Profanation du corps de Kawindalé

8 novembre 2009 7h30 · Paul Proulx

François Poulin de Francheville acheta une Africaine de 18 ans, qui débarqua à Montréal en 1727. Il s'agit de Kawindalé, que l'on rebaptisa du nom de Marie-Joseph Angélique. Elle découvrit un peuple dont le sort ressemblait au sien. Elle nota que les Amérindiens étaient repoussés de leur territoire au profit d'exploiteurs éhontés, venus s'enrichir rapidement en Nouvelle-France. Elle s'intégra à son nouveau milieu avec la meilleure volonté du monde.
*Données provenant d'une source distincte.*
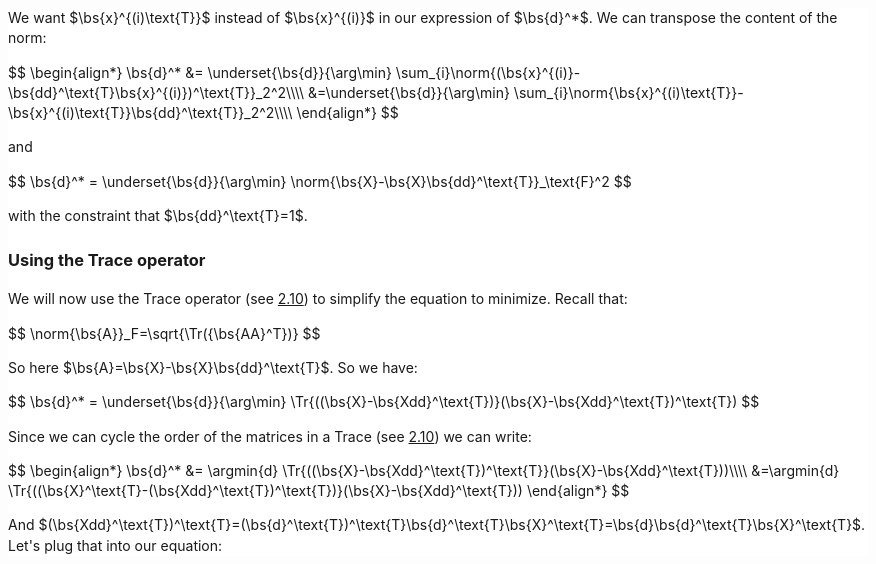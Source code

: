 We want $\bs{x}^{(i)\text{T}}$ instead of $\bs{x}^{(i)}$ in our expression of $\bs{d}^*$. We can transpose the content of the norm:

<div>
$$
\begin{align*}
\bs{d}^* &= \underset{\bs{d}}{\arg\min} \sum_{i}\norm{(\bs{x}^{(i)}-\bs{dd}^\text{T}\bs{x}^{(i)})^\text{T}}_2^2\\\\
&=\underset{\bs{d}}{\arg\min} \sum_{i}\norm{\bs{x}^{(i)\text{T}}-\bs{x}^{(i)\text{T}}\bs{dd}^\text{T}}_2^2\\\\
\end{align*}
$$
</div>

and

<div>
$$
\bs{d}^* = \underset{\bs{d}}{\arg\min} \norm{\bs{X}-\bs{X}\bs{dd}^\text{T}}_\text{F}^2
$$
</div>

with the constraint that $\bs{dd}^\text{T}=1$.

### Using the Trace operator

We will now use the Trace operator (see [2.10]()) to simplify the equation to minimize. Recall that:

<div>
$$
\norm{\bs{A}}_F=\sqrt{\Tr({\bs{AA}^T})}
$$
</div>

So here $\bs{A}=\bs{X}-\bs{X}\bs{dd}^\text{T}$. So we have:

<div>
$$
\bs{d}^* = \underset{\bs{d}}{\arg\min} \Tr{((\bs{X}-\bs{Xdd}^\text{T})}(\bs{X}-\bs{Xdd}^\text{T})^\text{T})
$$
</div>

Since we can cycle the order of the matrices in a Trace (see [2.10]()) we can write:

<div>
$$
\begin{align*}
\bs{d}^* &= \argmin{d} \Tr{((\bs{X}-\bs{Xdd}^\text{T})^\text{T}}(\bs{X}-\bs{Xdd}^\text{T}))\\\\
&=\argmin{d} \Tr{((\bs{X}^\text{T}-(\bs{Xdd}^\text{T})^\text{T})}(\bs{X}-\bs{Xdd}^\text{T}))
\end{align*}
$$
</div>

And $(\bs{Xdd}^\text{T})^\text{T}=(\bs{d}^\text{T})^\text{T}\bs{d}^\text{T}\bs{X}^\text{T}=\bs{d}\bs{d}^\text{T}\bs{X}^\text{T}$. Let's plug that into our equation:
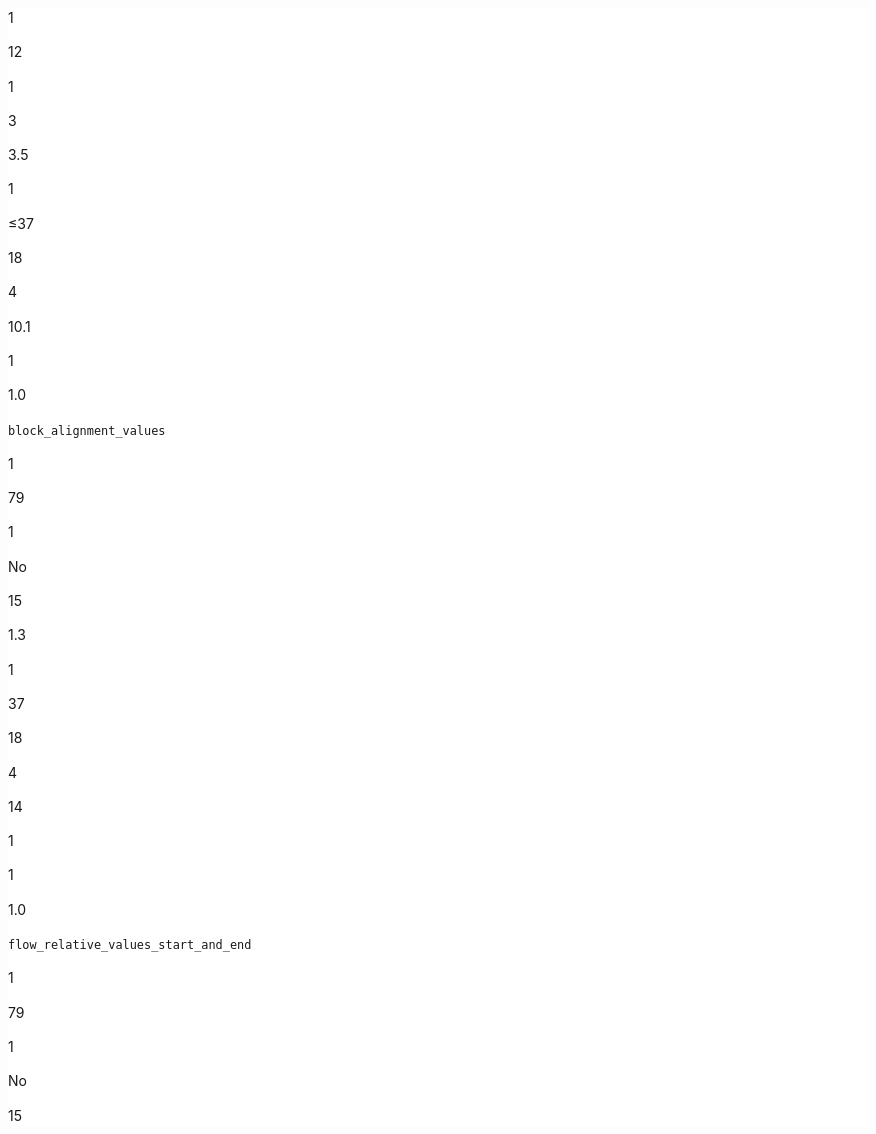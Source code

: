 1

12

1

3

3.5

1

≤37

18

4

10.1

1

1.0

`block_alignment_values`

1

79

1

No

15

1.3

1

37

18

4

14

1

1

1.0

`flow_relative_values_start_and_end`

1

79

1

No

15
Elle connut même l'amour avec un colon avant d’être accusée de l'incendie qui ravagea la moitié de la ville de Montréal en 1738. En fait, Micheline Bail reconstitue le quotidien des habitants ainsi que celui des Amérindiens. D’autre part, elle examine la conjoncture politique et économique en pointant les magouilleurs, composés souvent des dirigeants de la colonie. Peu scrupuleux, ces derniers détournaient le commerce de la fourrure en leur faveur en recourant à la contrebande. Le roman donne un bon aperçu de la vie au 18e siècle. Un pays en devenir qui laisse voir une communauté moins noble que le laissent entendre les manuels scolaires, voire une communauté barbare, friande de pendaisons et de profanations des corps, comme ce fut le cas pour l’héroïne et sa contemporaine Marie-Josephte Corrivaux. Malheureusement, Micheline Bail est une romancière qui traduit assez mal les sentiments humains. Elle sert du réchauffé littéraire avec un écriture maîtrisée, mais inapte à s’imposer à cause d’une absence de ton qui dévitalise le roman. Mais, tout de même, il révèle un secret bien gardé tel que celui de l’esclavage. Paul Fehmiu Brown en donne aussi un bon aperçu avec ses deux romans consacrés à l'esclave Kawindalé.